WHAT NEEDS TO BE DONE: Leaving every picture out, please return exactly the lines from the top of the material below through the line with "The testing mode", both included.

SOURCE DATA:
★ ★ ★ ★ ★ ★ ★

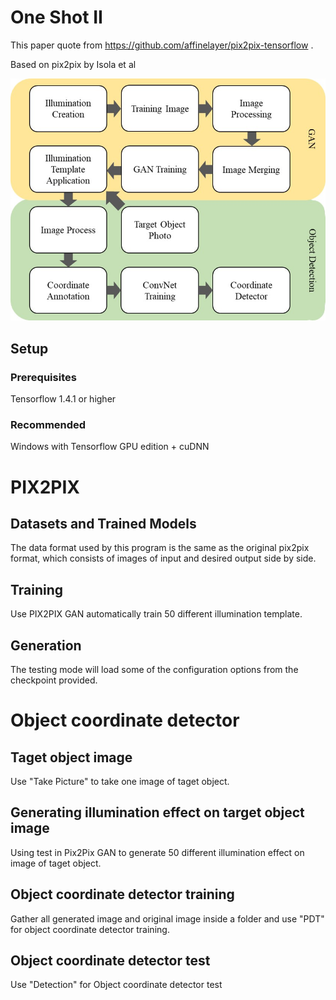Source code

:# One Shot II
This paper quote from https://github.com/affinelayer/pix2pix-tensorflow .

Based on pix2pix by Isola et al

![image](https://github.com/ntutindustry40/One-Shot-II/blob/master/%E6%B5%81%E7%A8%8B%E5%9C%96-%E8%8B%B1.jpg)
## Setup

### Prerequisites
  Tensorflow 1.4.1 or higher
  
### Recommended
  Windows with Tensorflow GPU edition + cuDNN

# PIX2PIX

## Datasets and Trained Models
The data format used by this program is the same as the original pix2pix format, which consists of images of input and desired output side by side. 

## Training
Use PIX2PIX GAN automatically train 50 different illumination template.

## Generation
The testing mode will load some of the configuration options from the checkpoint provided.

# Object coordinate detector

## Taget object image 
Use "Take Picture" to take one image of taget object.

## Generating illumination effect on target object image
Using test in Pix2Pix GAN to generate 50 different illumination effect on image of taget object.

## Object coordinate detector training 
Gather all generated image and original image inside a folder and use "PDT" for object coordinate detector training.

## Object coordinate detector test
Use "Detection" for Object coordinate detector test
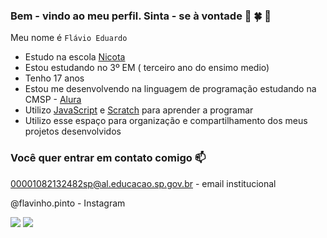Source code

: ### Bem - vindo  ao meu perfil. Sinta - se à vontade 🤍 🍀 💙 

Meu nome é `Flávio Eduardo`

- Estudo na escola [Nicota](instagram/escola.donanicota)
- Estou estudando no 3º EM ( terceiro ano do ensimo medio)
- Tenho 17 anos
- Estou me desenvolvendo na linguagem de programação estudando  na CMSP - [Alura](https://www.alura.com.br) 
- Utilizo  [JavaScript](https://www.javascript.com.br) e [Scratch](https://www.scratch.com.br) para aprender a programar
- Utilizo  esse espaço para organização e compartilhamento dos meus projetos desenvolvidos


  
### Você quer entrar em contato comigo 📫

00001082132482sp@al.educacao.sp.gov.br - email institucional

@flavinho.pinto - Instagram 

![](https://media1.tenor.com/m/uO37-aKreAEAAAAC/kakashi-naruto.gif)   ![](https://media1.tenor.com/m/opEBWw0uddoAAAAC/umm.gif)


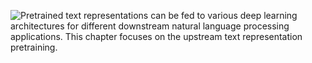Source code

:
![Pretrained text representations can be fed to various deep learning architectures for different downstream natural language processing applications. This chapter focuses on the upstream text representation pretraining.](https://user-images.githubusercontent.com/12748752/139561324-2b923a98-80bd-49f7-8f74-632563bab76f.png)
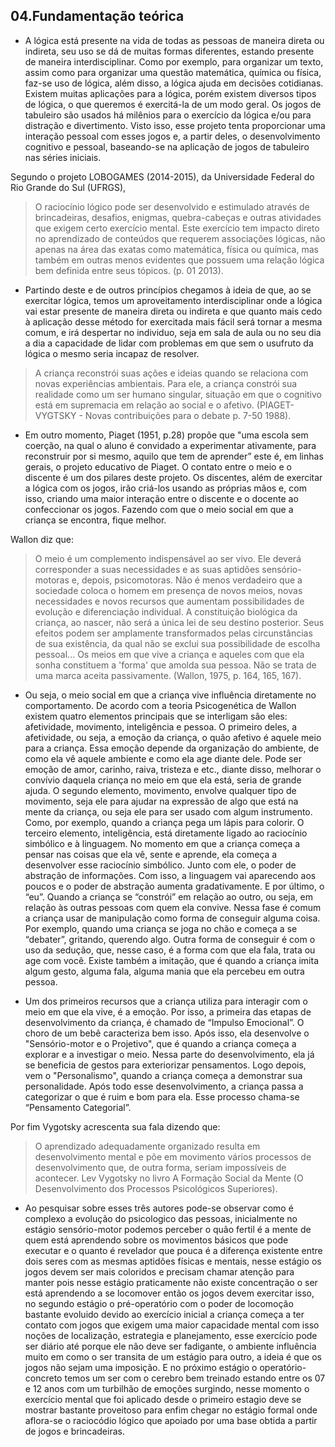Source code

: ## 04.Fundamentação teórica

- A lógica está presente na vida de todas as pessoas de maneira direta ou indireta, seu uso se dá de muitas formas diferentes, estando presente de maneira interdisciplinar. Como por exemplo, para organizar um texto, assim como para organizar uma questão matemática, química ou física, faz-se uso de lógica, além disso, a lógica ajuda em decisões cotidianas. Existem muitas aplicações para a lógica, porém existem diversos tipos de lógica, o que queremos é exercitá-la de um modo geral. Os jogos de tabuleiro são usados há milênios para o exercício da lógica e/ou para distração e divertimento. Visto isso, esse projeto tenta proporcionar uma interação pessoal com esses jogos e, a partir deles, o desenvolvimento cognitivo e pessoal, baseando-se na aplicação de jogos de tabuleiro nas séries iniciais.

Segundo o projeto LOBOGAMES (2014-2015), da Universidade Federal do Rio Grande do Sul (UFRGS), 
>O raciocínio lógico pode ser desenvolvido e estimulado através de brincadeiras, desafios, enigmas, quebra-cabeças e outras atividades que exigem certo exercício mental. Este exercício tem impacto direto no aprendizado de conteúdos que requerem associações lógicas, não apenas na área das exatas como matemática, física ou química, mas também em outras menos evidentes que possuem uma relação lógica bem definida entre seus tópicos. (p. 01 2013).

- Partindo deste e de outros princípios chegamos à ideia de que, ao se exercitar lógica, temos um aproveitamento interdisciplinar onde a lógica vai estar presente de maneira direta ou indireta e que quanto mais cedo à aplicação desse método for exercitada mais fácil será tornar a mesma comum, e irá despertar no individuo, seja em sala de aula ou no seu dia a dia a capacidade de lidar com problemas em que sem o usufruto da lógica o mesmo seria incapaz de resolver.

>A criança reconstrói suas ações e ideias quando se relaciona com novas experiências ambientais. Para ele, a criança constrói sua realidade como um ser humano singular, situação em que o cognitivo está em supremacia em relação ao social e o afetivo. (PIAGET-VYGTSKY - Novas contribuições para o debate p. 7-50 1988).

- Em outro momento, Piaget (1951, p.28) propõe que "uma escola sem coerção, na qual o aluno é convidado a experimentar ativamente, para reconstruir por si mesmo, aquilo que tem de aprender” este é, em linhas gerais, o projeto educativo de Piaget. O contato entre o meio e o discente é um dos pilares deste projeto. Os discentes, além de exercitar a lógica com os jogos, irão criá-los usando as próprias mãos e, com isso, criando uma maior interação entre o discente e o docente ao confeccionar os jogos. Fazendo com que o meio social em que a criança se encontra, fique melhor.

Wallon diz que:
>O meio é um complemento indispensável ao ser vivo. Ele deverá corresponder a suas necessidades e as suas aptidões sensório-motoras e, depois, psicomotoras. Não é menos verdadeiro que a sociedade coloca o homem em presença de novos meios, novas necessidades e novos recursos que aumentam possibilidades de evolução e diferenciação individual. A constituição biológica da criança, ao nascer, não será a única lei de seu destino posterior. Seus efeitos podem ser amplamente transformados pelas circunstâncias de sua existência, da qual não se exclui sua possibilidade de escolha pessoal... Os meios em que vive a criança e aqueles com que ela sonha constituem a 'forma' que amolda sua pessoa. Não se trata de uma marca aceita passivamente. (Wallon, 1975, p. 164, 165, 167).

- Ou seja, o meio social em que a criança vive influência diretamente no comportamento. De acordo com a teoria Psicogenética de Wallon existem quatro elementos principais que se interligam são eles: afetividade, movimento, inteligência e pessoa. O primeiro deles, a afetividade, ou seja, a emoção da criança, o quão afetivo é aquele meio para a criança. Essa emoção depende da organização do ambiente, de como ela vê aquele ambiente e como ela age diante dele. Pode ser emoção de amor, carinho, raiva, tristeza e etc., diante disso, melhorar o convívio daquela criança no meio em que ela está, seria de grande ajuda. O segundo elemento, movimento, envolve qualquer tipo de movimento, seja ele para ajudar na expressão de algo que está na mente da criança, ou seja ele para ser usado com algum instrumento. Como, por exemplo, quando a criança pega um lápis para colorir. O terceiro elemento, inteligência, está diretamente ligado ao raciocínio simbólico e à linguagem. No momento em que a criança começa a pensar nas coisas que ela vê, sente e aprende, ela começa a desenvolver esse raciocínio simbólico. Junto com ele, o poder de abstração de informações. Com isso, a linguagem vai aparecendo aos poucos e o poder de abstração aumenta gradativamente. E por último, o “eu”. Quando a criança se “constrói” em relação ao outro, ou seja, em relação às outras pessoas com quem ela convive. Nessa fase é comum a criança usar de manipulação como forma de conseguir alguma coisa. Por exemplo, quando uma criança se joga no chão e começa a se “debater”, gritando, querendo algo. Outra forma de conseguir é com o uso da sedução, que, nesse caso, é a forma com que ela fala, trata ou age com você. Existe também a imitação, que é quando a criança imita algum gesto, alguma fala, alguma mania que ela percebeu em outra pessoa.

- Um dos primeiros recursos que a criança utiliza para interagir com o meio em que ela vive, é a emoção. Por isso, a primeira das etapas de desenvolvimento da criança, é chamado de “Impulso Emocional”. O choro de um bebê caracteriza bem isso. Após isso, ela desenvolve o "Sensório-motor e o Projetivo", que é quando a criança começa a explorar e a investigar o meio. Nessa parte do desenvolvimento, ela já se beneficia de gestos para exteriorizar pensamentos. Logo depois, vem o "Personalismo", quando a criança começa a demonstrar sua personalidade. Após todo esse desenvolvimento, a criança passa a categorizar o que é ruim e bom para ela. Esse processo chama-se “Pensamento Categorial”.

Por fim Vygotsky acrescenta sua fala dizendo que:
>O aprendizado adequadamente organizado resulta em desenvolvimento mental e põe em movimento vários processos de desenvolvimento que, de outra forma, seriam impossíveis de acontecer. Lev Vygotsky no livro A Formação Social da Mente (O Desenvolvimento dos Processos Psicológicos Superiores).

- Ao pesquisar sobre esses três autores pode-se observar como é complexo a evolução do psicologico das pessoas, inicialmente no estágio sensório-motor podemos perceber o quão fertil é a mente de quem está aprendendo sobre os movimentos básicos que pode executar e o quanto é revelador que pouca é a diferença existente entre dois seres com as mesmas aptidões físicas e mentais, nesse estágio os jogos devem ser mais coloridos e precisam chamar atenção para manter pois nesse estágio praticamente não existe concentração o ser está aprendendo a se locomover então os jogos devem exercitar isso, no segundo estágio o pré-operatório com o poder de locomoção bastante evoluido devido ao exercício inicial a criança começa a ter contato com jogos que exigem uma maior capacidade mental com isso noções de localização, estrategia e planejamento, esse exercício pode ser diário até porque ele não deve ser fadigante, o ambiente influência muito em como o ser transita de um estágio para outro, a ideia é que os jogos não sejam uma imposição. E no próximo estágio o operatório-concreto temos um ser com o cerebro bem treinado estando entre os 07 e 12 anos com um turbilhão de emoções surgindo, nesse momento o exercício mental que foi aplicado desde o primeiro estagio deve se mostrar bastante proveitoso para enfim chegar no estágio formal onde aflora-se o raciocódio lógico que apoiado por uma base obtida a partir de jogos e brincadeiras.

★ ★ ★ ★ ★ ★ ★

RESPONSE FOR THIS EXERCISE:
Source code

:# One Shot II
This paper quote from https://github.com/affinelayer/pix2pix-tensorflow .

Based on pix2pix by Isola et al

![image](https://github.com/ntutindustry40/One-Shot-II/blob/master/%E6%B5%81%E7%A8%8B%E5%9C%96-%E8%8B%B1.jpg)
## Setup

### Prerequisites
  Tensorflow 1.4.1 or higher
  
### Recommended
  Windows with Tensorflow GPU edition + cuDNN

# PIX2PIX

## Datasets and Trained Models
The data format used by this program is the same as the original pix2pix format, which consists of images of input and desired output side by side. 

## Training
Use PIX2PIX GAN automatically train 50 different illumination template.

## Generation
The testing mode will load some of the configuration options from the checkpoint provided.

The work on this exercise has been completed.